WORK REQUEST: Give again, word for word, every line in the entries below from the line with "Before we dive" up to and including the line with "This spreadsheet is", and no other line.

RECORDS SHOWN:
• • • • •

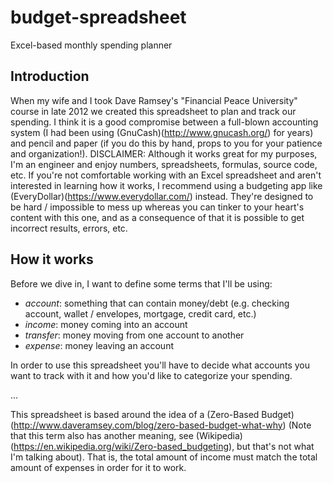 # budget-spreadsheet
Excel-based monthly spending planner

## Introduction
When my wife and I took Dave Ramsey's "Financial Peace University" course in late 2012 we created this spreadsheet to plan and track our spending.
I think it is a good compromise between a full-blown accounting system (I had been using (GnuCash)(http://www.gnucash.org/) for years)
and pencil and paper (if you do this by hand, props to you for your patience and organization!).
DISCLAIMER: Although it works great for my purposes, I'm an engineer and enjoy numbers, spreadsheets, formulas, source code, etc.
If you're not comfortable working with an Excel spreadsheet and aren't interested in learning how it works, I recommend using a budgeting app like (EveryDollar)(https://www.everydollar.com/) instead. They're designed to be hard / impossible to mess up whereas you can tinker to your heart's content with this one, and as a consequence of that it is possible to get incorrect results, errors, etc.

## How it works
Before we dive in, I want to define some terms that I'll be using:

- *account*: something that can contain money/debt (e.g. checking account, wallet / envelopes, mortgage, credit card, etc.)
- *income*: money coming into an account
- *transfer*: money moving from one account to another
- *expense*: money leaving an account

In order to use this spreadsheet you'll have to decide what accounts you want to track with it and how you'd like to categorize your spending.

...

This spreadsheet is based around the idea of a (Zero-Based Budget)(http://www.daveramsey.com/blog/zero-based-budget-what-why)
(Note that this term also has another meaning, see (Wikipedia)(https://en.wikipedia.org/wiki/Zero-based_budgeting), but that's not what I'm talking about).
That is, the total amount of income must match the total amount of expenses in order for it to work.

• • • • •

ANSWER FOR THIS EXERCISE:
Before we dive in, I want to define some terms that I'll be using:

- *account*: something that can contain money/debt (e.g. checking account, wallet / envelopes, mortgage, credit card, etc.)
- *income*: money coming into an account
- *transfer*: money moving from one account to another
- *expense*: money leaving an account

In order to use this spreadsheet you'll have to decide what accounts you want to track with it and how you'd like to categorize your spending.

...

This spreadsheet is based around the idea of a (Zero-Based Budget)(http://www.daveramsey.com/blog/zero-based-budget-what-why)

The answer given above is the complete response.